BEGIN DATA

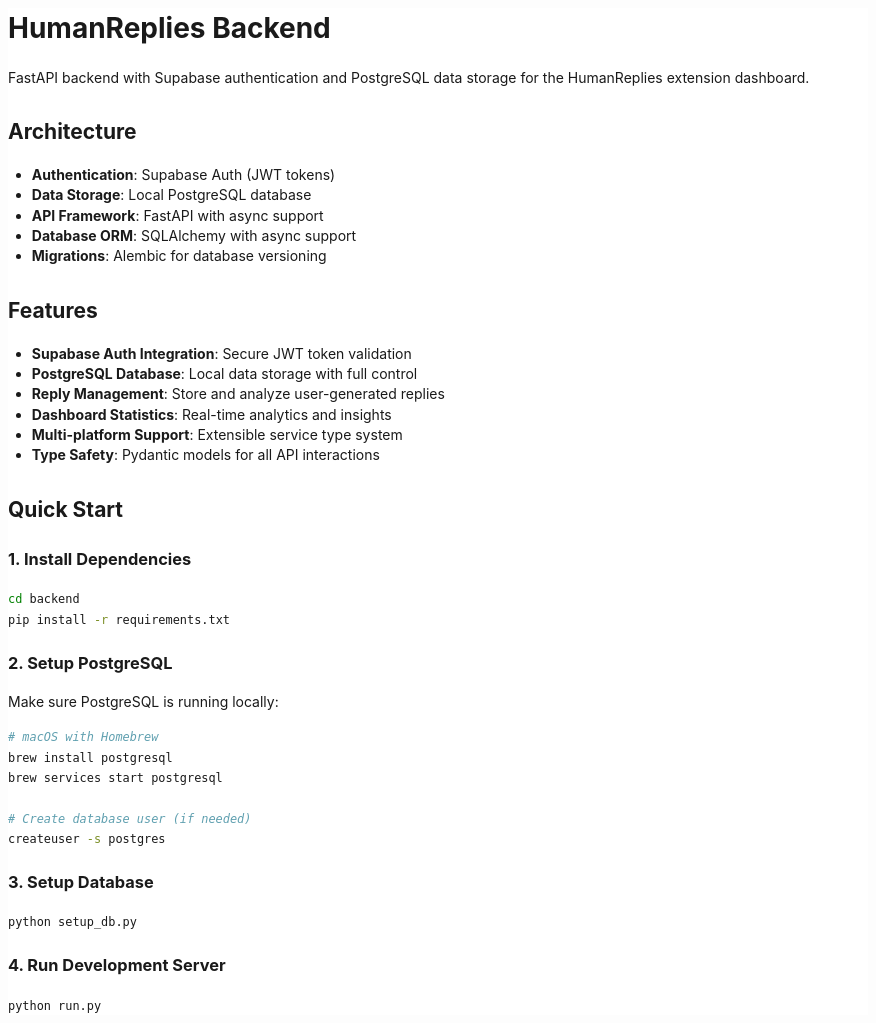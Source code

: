# HumanReplies Backend

FastAPI backend with Supabase authentication and PostgreSQL data storage for the HumanReplies extension dashboard.

## Architecture

- **Authentication**: Supabase Auth (JWT tokens)
- **Data Storage**: Local PostgreSQL database
- **API Framework**: FastAPI with async support
- **Database ORM**: SQLAlchemy with async support
- **Migrations**: Alembic for database versioning

## Features

- **Supabase Auth Integration**: Secure JWT token validation
- **PostgreSQL Database**: Local data storage with full control
- **Reply Management**: Store and analyze user-generated replies
- **Dashboard Statistics**: Real-time analytics and insights
- **Multi-platform Support**: Extensible service type system
- **Type Safety**: Pydantic models for all API interactions

## Quick Start

### 1. Install Dependencies
```bash
cd backend
pip install -r requirements.txt
```

### 2. Setup PostgreSQL
Make sure PostgreSQL is running locally:
```bash
# macOS with Homebrew
brew install postgresql
brew services start postgresql

# Create database user (if needed)
createuser -s postgres
```

### 3. Setup Database
```bash
python setup_db.py
```

### 4. Run Development Server
```bash
python run.py
```
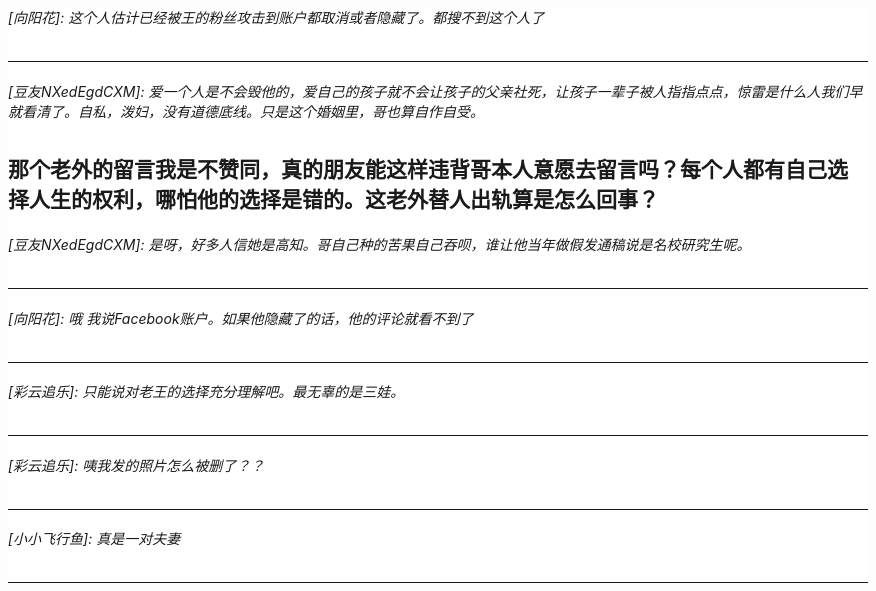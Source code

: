 ###### [向阳花]: 这个人估计已经被王的粉丝攻击到账户都取消或者隐藏了。都搜不到这个人了
---------------------------------------

###### [豆友NXedEgdCXM]: 爱一个人是不会毁他的，爱自己的孩子就不会让孩子的父亲社死，让孩子一辈子被人指指点点，惊雷是什么人我们早就看清了。自私，泼妇，没有道德底线。只是这个婚姻里，哥也算自作自受。
那个老外的留言我是不赞同，真的朋友能这样违背哥本人意愿去留言吗？每个人都有自己选择人生的权利，哪怕他的选择是错的。这老外替人出轨算是怎么回事？
---------------------------------------

###### [豆友NXedEgdCXM]: 是呀，好多人信她是高知。哥自己种的苦果自己吞呗，谁让他当年做假发通稿说是名校研究生呢。
---------------------------------------

###### [向阳花]: 哦 我说Facebook账户。如果他隐藏了的话，他的评论就看不到了
---------------------------------------

###### [彩云追乐]: 只能说对老王的选择充分理解吧。最无辜的是三娃。
---------------------------------------

###### [彩云追乐]: 咦我发的照片怎么被删了？？
---------------------------------------

###### [小小飞行鱼]: 真是一对夫妻
---------------------------------------

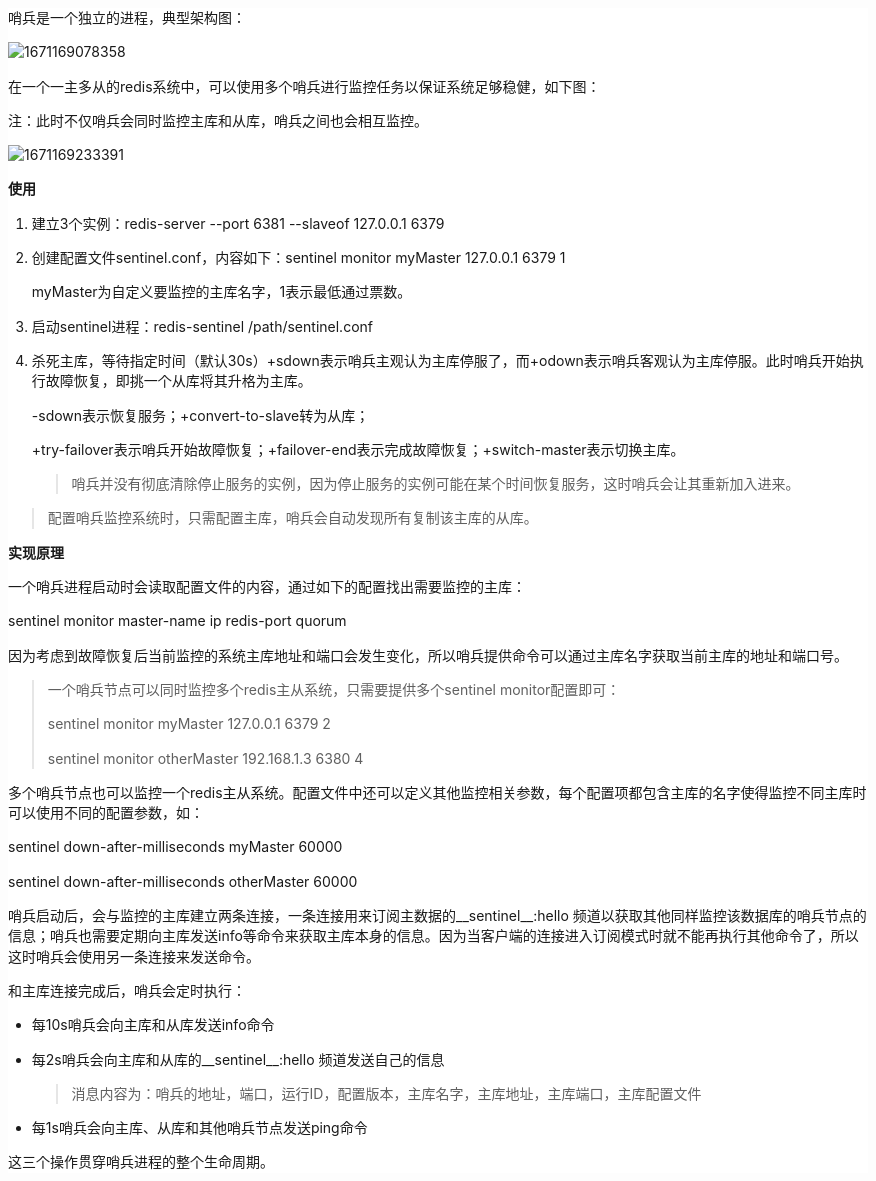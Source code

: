 哨兵是一个独立的进程，典型架构图：

![1671169078358](C:\Users\Administrator\AppData\Roaming\Typora\typora-user-images\1671169078358.png)

在一个一主多从的redis系统中，可以使用多个哨兵进行监控任务以保证系统足够稳健，如下图：

注：此时不仅哨兵会同时监控主库和从库，哨兵之间也会相互监控。

![1671169233391](C:\Users\Administrator\AppData\Roaming\Typora\typora-user-images\1671169233391.png)

**使用**

1. 建立3个实例：redis-server --port 6381 --slaveof 127.0.0.1 6379

2. 创建配置文件sentinel.conf，内容如下：sentinel monitor myMaster 127.0.0.1 6379 1

   myMaster为自定义要监控的主库名字，1表示最低通过票数。

3. 启动sentinel进程：redis-sentinel /path/sentinel.conf

4. 杀死主库，等待指定时间（默认30s）+sdown表示哨兵主观认为主库停服了，而+odown表示哨兵客观认为主库停服。此时哨兵开始执行故障恢复，即挑一个从库将其升格为主库。

   -sdown表示恢复服务；+convert-to-slave转为从库；

   +try-failover表示哨兵开始故障恢复；+failover-end表示完成故障恢复；+switch-master表示切换主库。

   > 哨兵并没有彻底清除停止服务的实例，因为停止服务的实例可能在某个时间恢复服务，这时哨兵会让其重新加入进来。

> 配置哨兵监控系统时，只需配置主库，哨兵会自动发现所有复制该主库的从库。

**实现原理**

一个哨兵进程启动时会读取配置文件的内容，通过如下的配置找出需要监控的主库：

sentinel monitor master-name ip redis-port quorum

因为考虑到故障恢复后当前监控的系统主库地址和端口会发生变化，所以哨兵提供命令可以通过主库名字获取当前主库的地址和端口号。

> 一个哨兵节点可以同时监控多个redis主从系统，只需要提供多个sentinel monitor配置即可：
>
> sentinel monitor myMaster 127.0.0.1 6379 2
>
> sentinel monitor otherMaster 192.168.1.3 6380 4

多个哨兵节点也可以监控一个redis主从系统。配置文件中还可以定义其他监控相关参数，每个配置项都包含主库的名字使得监控不同主库时可以使用不同的配置参数，如：

sentinel down-after-milliseconds myMaster 60000

sentinel down-after-milliseconds otherMaster 60000

哨兵启动后，会与监控的主库建立两条连接，一条连接用来订阅主数据的\_\_sentinel\_\_:hello 频道以获取其他同样监控该数据库的哨兵节点的信息；哨兵也需要定期向主库发送info等命令来获取主库本身的信息。因为当客户端的连接进入订阅模式时就不能再执行其他命令了，所以这时哨兵会使用另一条连接来发送命令。

和主库连接完成后，哨兵会定时执行：

- 每10s哨兵会向主库和从库发送info命令
- 每2s哨兵会向主库和从库的\_\_sentinel__:hello 频道发送自己的信息

  > 消息内容为：哨兵的地址，端口，运行ID，配置版本，主库名字，主库地址，主库端口，主库配置文件
- 每1s哨兵会向主库、从库和其他哨兵节点发送ping命令

这三个操作贯穿哨兵进程的整个生命周期。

END DATA

■ **WORK TO BE COMPLETED**:
Please write out all the data word for word, but keep every picture out.

■ **EXERCISE OUTPUT**:
Source code

:# HumanReplies Backend

FastAPI backend with Supabase authentication and PostgreSQL data storage for the HumanReplies extension dashboard.

## Architecture

- **Authentication**: Supabase Auth (JWT tokens)
- **Data Storage**: Local PostgreSQL database
- **API Framework**: FastAPI with async support
- **Database ORM**: SQLAlchemy with async support
- **Migrations**: Alembic for database versioning

## Features

- **Supabase Auth Integration**: Secure JWT token validation
- **PostgreSQL Database**: Local data storage with full control
- **Reply Management**: Store and analyze user-generated replies
- **Dashboard Statistics**: Real-time analytics and insights
- **Multi-platform Support**: Extensible service type system
- **Type Safety**: Pydantic models for all API interactions

## Quick Start

### 1. Install Dependencies
```bash
cd backend
pip install -r requirements.txt
```

### 2. Setup PostgreSQL
Make sure PostgreSQL is running locally:
```bash
# macOS with Homebrew
brew install postgresql
brew services start postgresql

# Create database user (if needed)
createuser -s postgres
```

### 3. Setup Database
```bash
python setup_db.py
```

### 4. Run Development Server
```bash
python run.py
```
Source code

: ###### [向阳花]: 这个人估计已经被王的粉丝攻击到账户都取消或者隐藏了。都搜不到这个人了
---------------------------------------

###### [豆友NXedEgdCXM]: 爱一个人是不会毁他的，爱自己的孩子就不会让孩子的父亲社死，让孩子一辈子被人指指点点，惊雷是什么人我们早就看清了。自私，泼妇，没有道德底线。只是这个婚姻里，哥也算自作自受。
那个老外的留言我是不赞同，真的朋友能这样违背哥本人意愿去留言吗？每个人都有自己选择人生的权利，哪怕他的选择是错的。这老外替人出轨算是怎么回事？
---------------------------------------

###### [豆友NXedEgdCXM]: 是呀，好多人信她是高知。哥自己种的苦果自己吞呗，谁让他当年做假发通稿说是名校研究生呢。
---------------------------------------

###### [向阳花]: 哦 我说Facebook账户。如果他隐藏了的话，他的评论就看不到了
---------------------------------------

###### [彩云追乐]: 只能说对老王的选择充分理解吧。最无辜的是三娃。
---------------------------------------

###### [彩云追乐]: 咦我发的照片怎么被删了？？
---------------------------------------

###### [小小飞行鱼]: 真是一对夫妻
---------------------------------------

Source code

: 哨兵是一个独立的进程，典型架构图：

![1671169078358](C:\Users\Administrator\AppData\Roaming\Typora\typora-user-images\1671169078358.png)

在一个一主多从的redis系统中，可以使用多个哨兵进行监控任务以保证系统足够稳健，如下图：

注：此时不仅哨兵会同时监控主库和从库，哨兵之间也会相互监控。

![1671169233391](C:\Users\Administrator\AppData\Roaming\Typora\typora-user-images\1671169233391.png)

**使用**

1. 建立3个实例：redis-server --port 6381 --slaveof 127.0.0.1 6379

2. 创建配置文件sentinel.conf，内容如下：sentinel monitor myMaster 127.0.0.1 6379 1

   myMaster为自定义要监控的主库名字，1表示最低通过票数。

3. 启动sentinel进程：redis-sentinel /path/sentinel.conf

4. 杀死主库，等待指定时间（默认30s）+sdown表示哨兵主观认为主库停服了，而+odown表示哨兵客观认为主库停服。此时哨兵开始执行故障恢复，即挑一个从库将其升格为主库。

   -sdown表示恢复服务；+convert-to-slave转为从库；

   +try-failover表示哨兵开始故障恢复；+failover-end表示完成故障恢复；+switch-master表示切换主库。

   > 哨兵并没有彻底清除停止服务的实例，因为停止服务的实例可能在某个时间恢复服务，这时哨兵会让其重新加入进来。

> 配置哨兵监控系统时，只需配置主库，哨兵会自动发现所有复制该主库的从库。

**实现原理**

一个哨兵进程启动时会读取配置文件的内容，通过如下的配置找出需要监控的主库：

sentinel monitor master-name ip redis-port quorum

因为考虑到故障恢复后当前监控的系统主库地址和端口会发生变化，所以哨兵提供命令可以通过主库名字获取当前主库的地址和端口号。

> 一个哨兵节点可以同时监控多个redis主从系统，只需要提供多个sentinel monitor配置即可：
>
> sentinel monitor myMaster 127.0.0.1 6379 2
>
> sentinel monitor otherMaster 192.168.1.3 6380 4

多个哨兵节点也可以监控一个redis主从系统。配置文件中还可以定义其他监控相关参数，每个配置项都包含主库的名字使得监控不同主库时可以使用不同的配置参数，如：

sentinel down-after-milliseconds myMaster 60000

sentinel down-after-milliseconds otherMaster 60000

哨兵启动后，会与监控的主库建立两条连接，一条连接用来订阅主数据的\_\_sentinel\_\_:hello 频道以获取其他同样监控该数据库的哨兵节点的信息；哨兵也需要定期向主库发送info等命令来获取主库本身的信息。因为当客户端的连接进入订阅模式时就不能再执行其他命令了，所以这时哨兵会使用另一条连接来发送命令。

和主库连接完成后，哨兵会定时执行：

- 每10s哨兵会向主库和从库发送info命令
- 每2s哨兵会向主库和从库的\_\_sentinel__:hello 频道发送自己的信息

  > 消息内容为：哨兵的地址，端口，运行ID，配置版本，主库名字，主库地址，主库端口，主库配置文件
- 每1s哨兵会向主库、从库和其他哨兵节点发送ping命令

这三个操作贯穿哨兵进程的整个生命周期。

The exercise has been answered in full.